The U.S. has “miscalculated badly” in proposing the provision, said Nate Olson, director of the Trade21 program at the Stimson Center in Washington. The U.S. “doesn’t understand how much damage the uncertainty would do to private sector investment,” Olson said.

“The White House has not even begun to make a credible case how we’d construct a post-Nafta world without doing huge damage to the blue-collar constituencies it purports to champion.”

American Push-Back

U.S. President Donald Trump has repeatedly threatened to exit the pact if he can’t get more favorable terms. Negotiators began the fourth round of discussions to rework Nafta on Wednesday outside Washington. Asked about the sunset clause Wednesday at an event in Washington, Ross said “Yes, that’s our proposal.”

The proposal will be unpopular in Congress and it’s likely to be abandoned as negotiations continue, said Welles Orr, a former assistant U.S. Trade Representative under George H. W. Bush who is now a senior international trade adviser in law firm Miller & Chevalier’s international trade practice in Washington.

“I don’t think the sunset clause really helps anybody. I think that provides a level of uncertainty we’ve never seen in a trade agreement, and I don’t think it passes muster in Congress,” he said. The administration is “not going to fall on their sword on that one.”

Mexico, Canada

Mexico’s Ambassador in Washington Geronimo Gutierrez has said a termination clause would erode business confidence in the region, while his Canadian counterpart has said the Trump administration probably wouldn’t find much domestic support for the proposal.
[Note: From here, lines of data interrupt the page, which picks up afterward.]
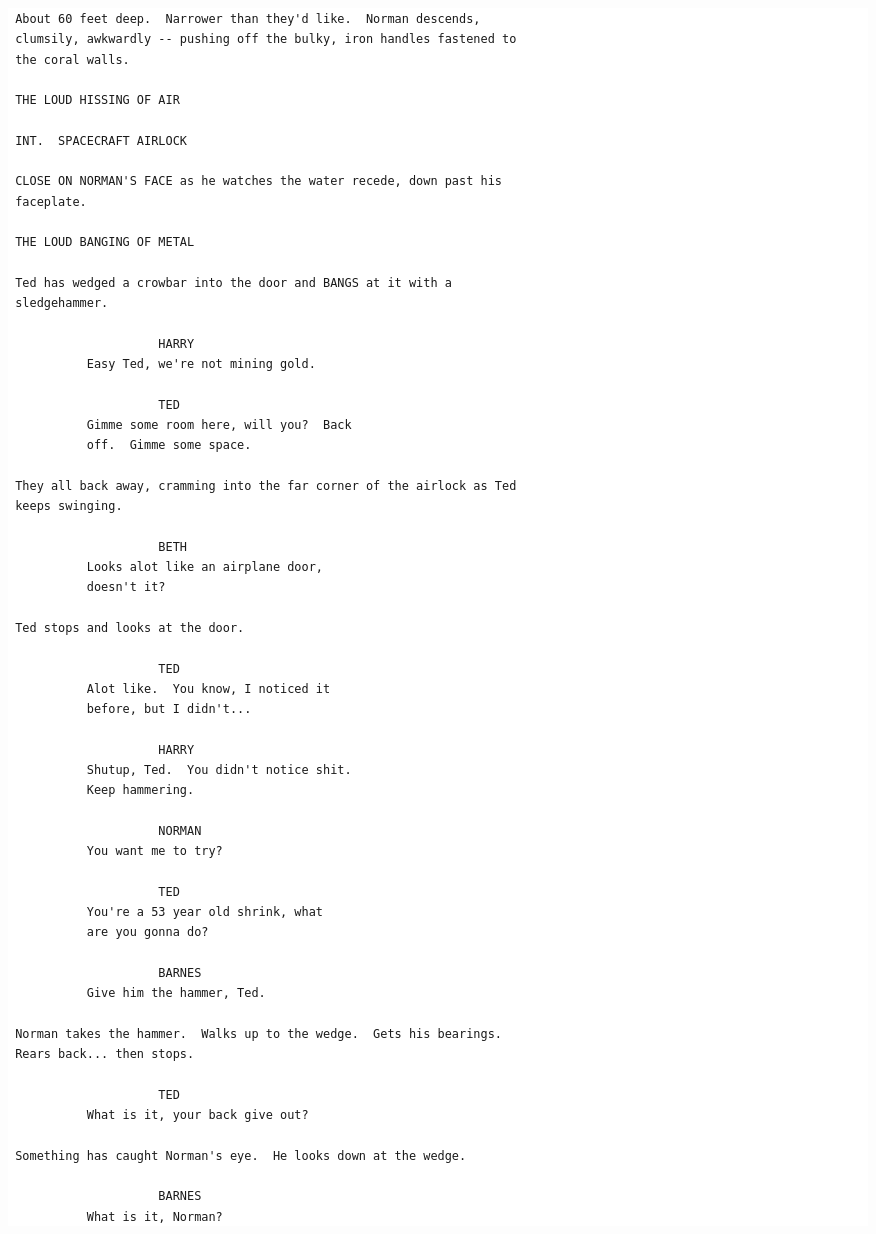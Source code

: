      About 60 feet deep.  Narrower than they'd like.  Norman descends,
     clumsily, awkwardly -- pushing off the bulky, iron handles fastened to
     the coral walls.

     THE LOUD HISSING OF AIR

     INT.  SPACECRAFT AIRLOCK

     CLOSE ON NORMAN'S FACE as he watches the water recede, down past his
     faceplate.

     THE LOUD BANGING OF METAL

     Ted has wedged a crowbar into the door and BANGS at it with a
     sledgehammer.

                         HARRY
               Easy Ted, we're not mining gold.

                         TED
               Gimme some room here, will you?  Back
               off.  Gimme some space.

     They all back away, cramming into the far corner of the airlock as Ted
     keeps swinging.

                         BETH
               Looks alot like an airplane door,
               doesn't it?

     Ted stops and looks at the door.

                         TED
               Alot like.  You know, I noticed it
               before, but I didn't...

                         HARRY
               Shutup, Ted.  You didn't notice shit.
               Keep hammering.

                         NORMAN
               You want me to try?

                         TED
               You're a 53 year old shrink, what
               are you gonna do?

                         BARNES
               Give him the hammer, Ted.

     Norman takes the hammer.  Walks up to the wedge.  Gets his bearings.
     Rears back... then stops.

                         TED
               What is it, your back give out?

     Something has caught Norman's eye.  He looks down at the wedge.

                         BARNES
               What is it, Norman?
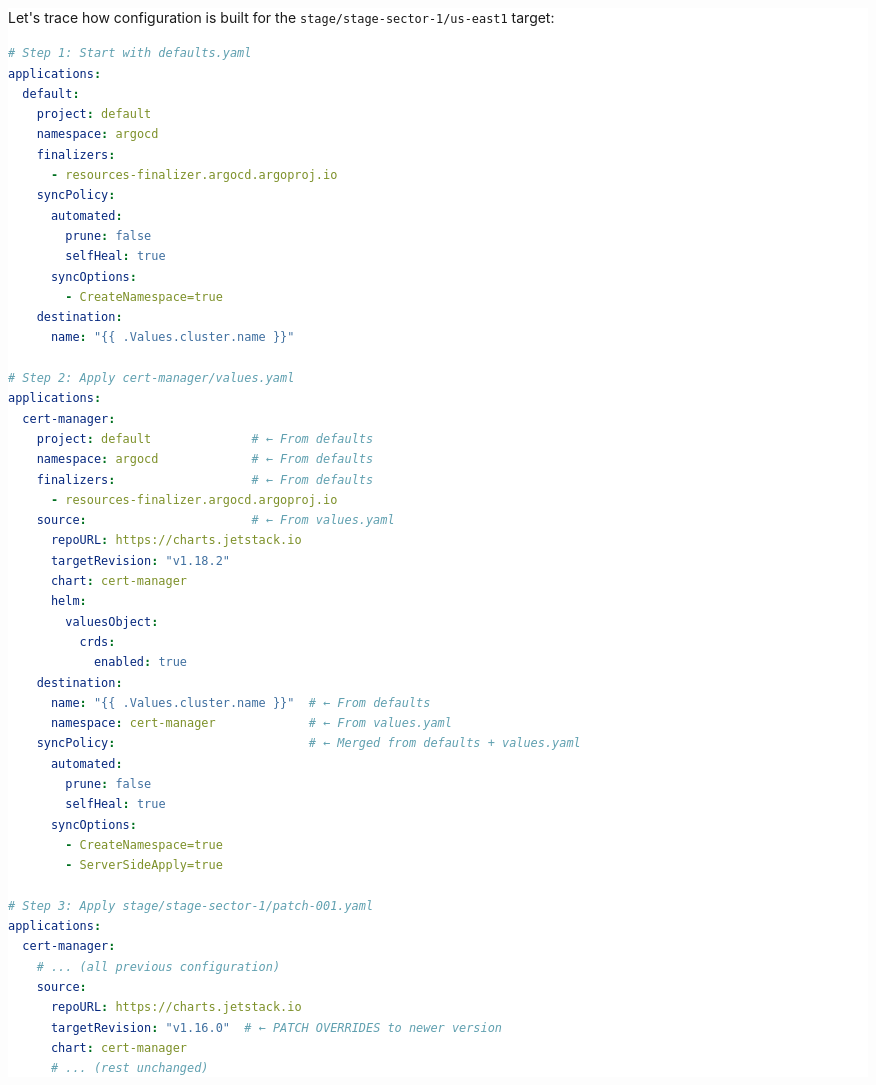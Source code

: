 Let's trace how configuration is built for the `stage/stage-sector-1/us-east1` target:

```yaml
# Step 1: Start with defaults.yaml
applications:
  default:
    project: default
    namespace: argocd
    finalizers:
      - resources-finalizer.argocd.argoproj.io
    syncPolicy:
      automated:
        prune: false
        selfHeal: true
      syncOptions:
        - CreateNamespace=true
    destination:
      name: "{{ .Values.cluster.name }}"

# Step 2: Apply cert-manager/values.yaml
applications:
  cert-manager:
    project: default              # ← From defaults
    namespace: argocd             # ← From defaults
    finalizers:                   # ← From defaults
      - resources-finalizer.argocd.argoproj.io
    source:                       # ← From values.yaml
      repoURL: https://charts.jetstack.io
      targetRevision: "v1.18.2"
      chart: cert-manager
      helm:
        valuesObject:
          crds:
            enabled: true
    destination:
      name: "{{ .Values.cluster.name }}"  # ← From defaults
      namespace: cert-manager             # ← From values.yaml
    syncPolicy:                           # ← Merged from defaults + values.yaml
      automated:
        prune: false
        selfHeal: true
      syncOptions:
        - CreateNamespace=true
        - ServerSideApply=true

# Step 3: Apply stage/stage-sector-1/patch-001.yaml
applications:
  cert-manager:
    # ... (all previous configuration)
    source:
      repoURL: https://charts.jetstack.io
      targetRevision: "v1.16.0"  # ← PATCH OVERRIDES to newer version
      chart: cert-manager
      # ... (rest unchanged)
```
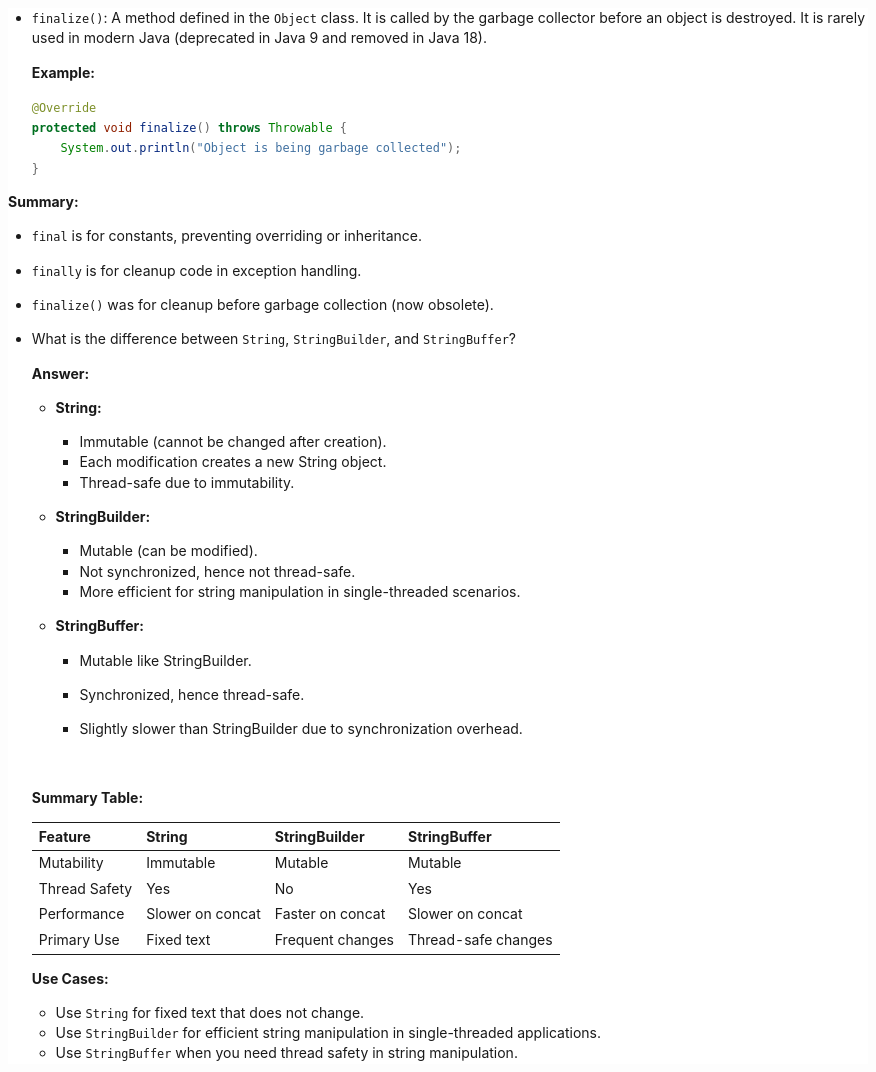   - `finalize()`: A method defined in the `Object` class. It is called by the garbage collector before an object is destroyed. It is rarely used in modern Java (deprecated in Java 9 and removed in Java 18).
    
    **Example:**
    ```java
    @Override
    protected void finalize() throws Throwable {
        System.out.println("Object is being garbage collected");
    }
    ```

  **Summary:**
  - `final` is for constants, preventing overriding or inheritance.
  - `finally` is for cleanup code in exception handling.
  - `finalize()` was for cleanup before garbage collection (now obsolete).

- What is the difference between `String`, `StringBuilder`, and `StringBuffer`?

    **Answer:**
    - **String:**
        - Immutable (cannot be changed after creation).
        - Each modification creates a new String object.
        - Thread-safe due to immutability.
        

    
    - **StringBuilder:**
        - Mutable (can be modified).
        - Not synchronized, hence not thread-safe.
        - More efficient for string manipulation in single-threaded scenarios.
        
         ```
    
    - **StringBuffer:**
        - Mutable like StringBuilder.
        - Synchronized, hence thread-safe.
        - Slightly slower than StringBuilder due to synchronization overhead.
        
           ```
    
    **Summary Table:**
    
    | Feature          | String         | StringBuilder   | StringBuffer   |
    |------------------|----------------|------------------|-----------------|
    | Mutability       | Immutable      | Mutable          | Mutable         |
    | Thread Safety    | Yes            | No               | Yes             |
    | Performance      | Slower on concat| Faster on concat | Slower on concat|
    | Primary Use	    | Fixed text      | Frequent changes| Thread-safe changes|
    **Use Cases:**
    - Use `String` for fixed text that does not change.
    - Use `StringBuilder` for efficient string manipulation in single-threaded applications.
    - Use `StringBuffer` when you need thread safety in string manipulation.

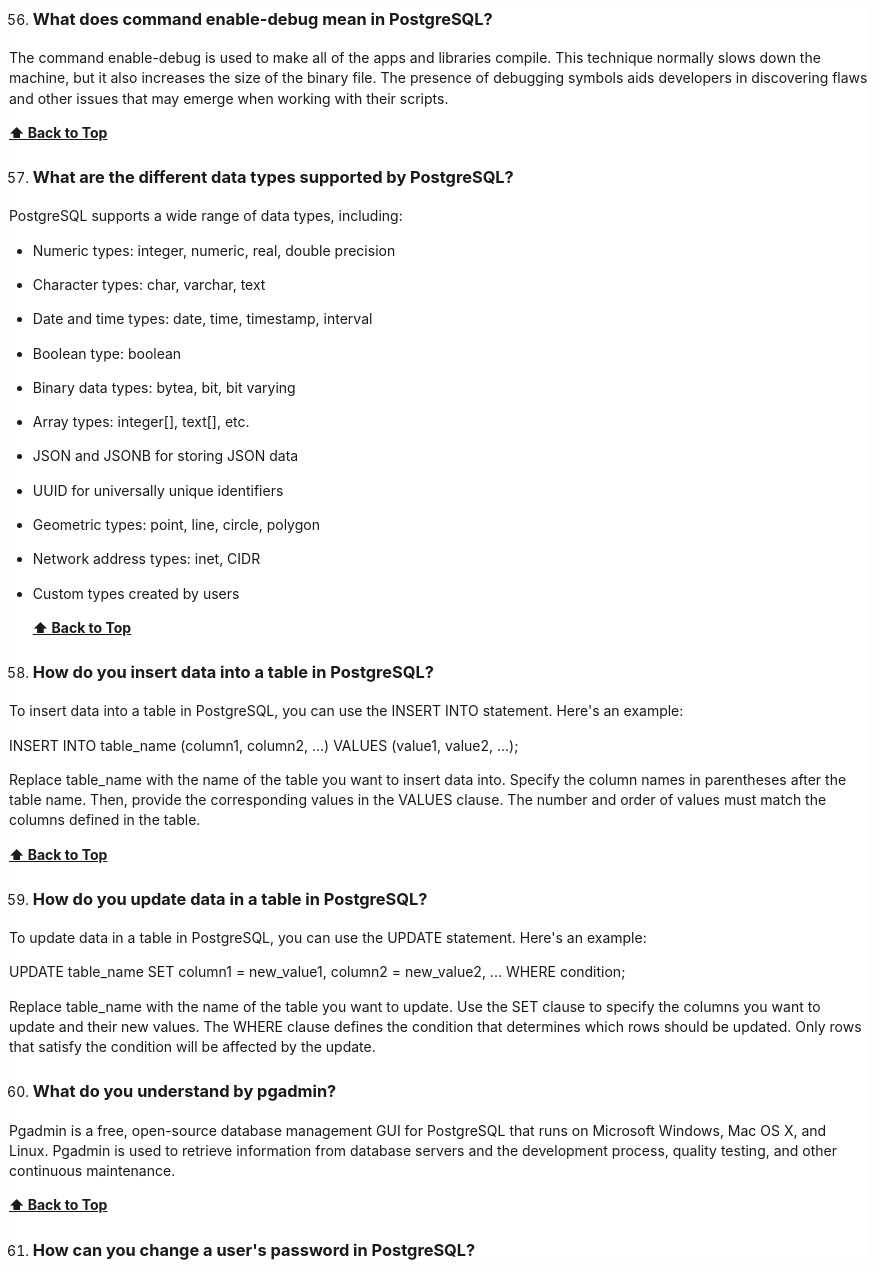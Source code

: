 56. ### What does command enable-debug mean in PostgreSQL?

The command enable-debug is used to make all of the apps and libraries compile. This technique normally slows down the machine, but it also increases the size of the binary file. The presence of debugging symbols aids developers in discovering flaws and other issues that may emerge when working with their scripts.

  **[⬆ Back to Top](#questions)**

57. ### What are the different data types supported by PostgreSQL?

PostgreSQL supports a wide range of data types, including:

- Numeric types: integer, numeric, real, double precision
- Character types: char, varchar, text
- Date and time types: date, time, timestamp, interval
- Boolean type: boolean
- Binary data types: bytea, bit, bit varying
- Array types: integer[], text[], etc.
- JSON and JSONB for storing JSON data
- UUID for universally unique identifiers
- Geometric types: point, line, circle, polygon
- Network address types: inet, CIDR
- Custom types created by users

  **[⬆ Back to Top](#questions)**

58. ### How do you insert data into a table in PostgreSQL?

To insert data into a table in PostgreSQL, you can use the INSERT INTO statement. Here's an example:

INSERT INTO table_name (column1, column2, ...) VALUES (value1, value2, ...);

Replace table_name with the name of the table you want to insert data into. Specify the column names in parentheses after the table name. Then, provide the corresponding values in the VALUES clause. The number and order of values must match the columns defined in the table.

  **[⬆ Back to Top](#questions)**

59. ### How do you update data in a table in PostgreSQL?

To update data in a table in PostgreSQL, you can use the UPDATE statement. Here's an example:

UPDATE table_name SET column1 = new_value1, column2 = new_value2, ... WHERE condition;

Replace table_name with the name of the table you want to update. Use the SET clause to specify the columns you want to update and their new values. The WHERE clause defines the condition that determines which rows should be updated. Only rows that satisfy the condition will be affected by the update.

60. ### What do you understand by pgadmin?

Pgadmin is a free, open-source database management GUI for PostgreSQL that runs on Microsoft Windows, Mac OS X, and Linux. Pgadmin is used to retrieve information from database servers and the development process, quality testing, and other continuous maintenance.

  **[⬆ Back to Top](#questions)**

61. ### How can you change a user's password in PostgreSQL?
“If every marriage had a five-year sunset clause on it, I think our divorce rate would be a heck of a lot higher,” Canada’s Ambassador to Washington David MacNaughton said last month. “We can have that discussion, but I really do think it won’t be Mexico and Canada that are pushing back against the secretary, it will be a lot of Americans.”

The U.S. Chamber of Commerce has warned against so-called “poison pill” proposals by the U.S., including the sunset clause. Those “could doom the entire deal,” Thomas Donohue, the Chamber’s chief executive officer, said Tuesday.